Literature and archaeology both offer proof that we've been making wine for roughly 5,000 years. And our efforts to try to preserve it probably started soon after that first vintage.
On Cyprus, 5,000- to 5,500-year-old wine jugs have been dug up, and Homer's Iliad and Odyssey, composed nearly 3,000 years ago, both mention the "wine-dark sea." The original vessels we have - simple pottery jugs - were better than nothing, but by 2,000 years ago, someone had a better idea.
Pliny the Elder mentions that people in the Alps of northern Italy-southern France were storing wine in wooden barrels in the first century A.D. The first use of oak, whether it was then or later, was likely more a matter of convenience than genius, since oak forests were common in central and western Europe.
Over the centuries, plenty of other woods have been tried. The Greeks' fondness for retsina, their resin-flavored wine, may have come from pine barrels, although they actually inject pine resin into their wines these days rather than aging them in pine. Chestnut also has been and still is used in the Rhone region of France. In Chile, beech used to be popular. Sotheby's Wine Encyclopedia notes La Palma in the Canary Islands still ages "Tea Wine" in pine barrels. And winemakers in California and Oregon have used redwood. I recall seeing some huge redwood tanks in the mid-1970s at a winery near Livermore, Calif.
Oak has two important benefits for wine, notes Rob Griffin, owner-winemaker of Barnard Griffin Winery in Richland, Wash., and one of the deans of Northwest winemaking.
First, an oak barrel allows the controlled introduction of oxygen to allow proper aging.
And second, oak introduces all those wonderful wood-related flavor components we enjoy in most red wines and in many whites.

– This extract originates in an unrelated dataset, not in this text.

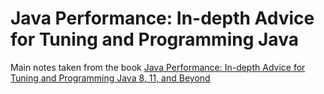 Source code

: # Java Performance: In-depth Advice for Tuning and Programming Java

Main notes taken from the book [Java Performance: In-depth Advice for Tuning and Programming Java 8, 11, and Beyond](https://www.amazon.co.uk/Java-Performance-depth-Advice-Programming/dp/1492056111/)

The tannins from toasted oak barrels help preserve the wine and add to its mouth feel. The phenols add spicy and smoky aromas that create a pleasing complexity. And the wood also allows a certain amount of evaporation, especially of alcohol, which helps mellow the wine.
And even when the wine has absorbed almost all the flavors and aromas we regard so highly, an oak barrel still benefits red wine, Griffin said.
That's one reason he has gigantic European oak storage tanks that are about four decades old that came out of Joseph Phelps Winery in California. "If you have red wine, it still is better off in wood than if you put it in stainless steel because wine in stainless is much more likely to be attacked by molds" and similar organisms, he said.
No other wood seems to offer all those attractions.
When winemaking shifted to the New World, the oak forests of the United States offered a new share of complexity and debate to the process of aging and preserving wine.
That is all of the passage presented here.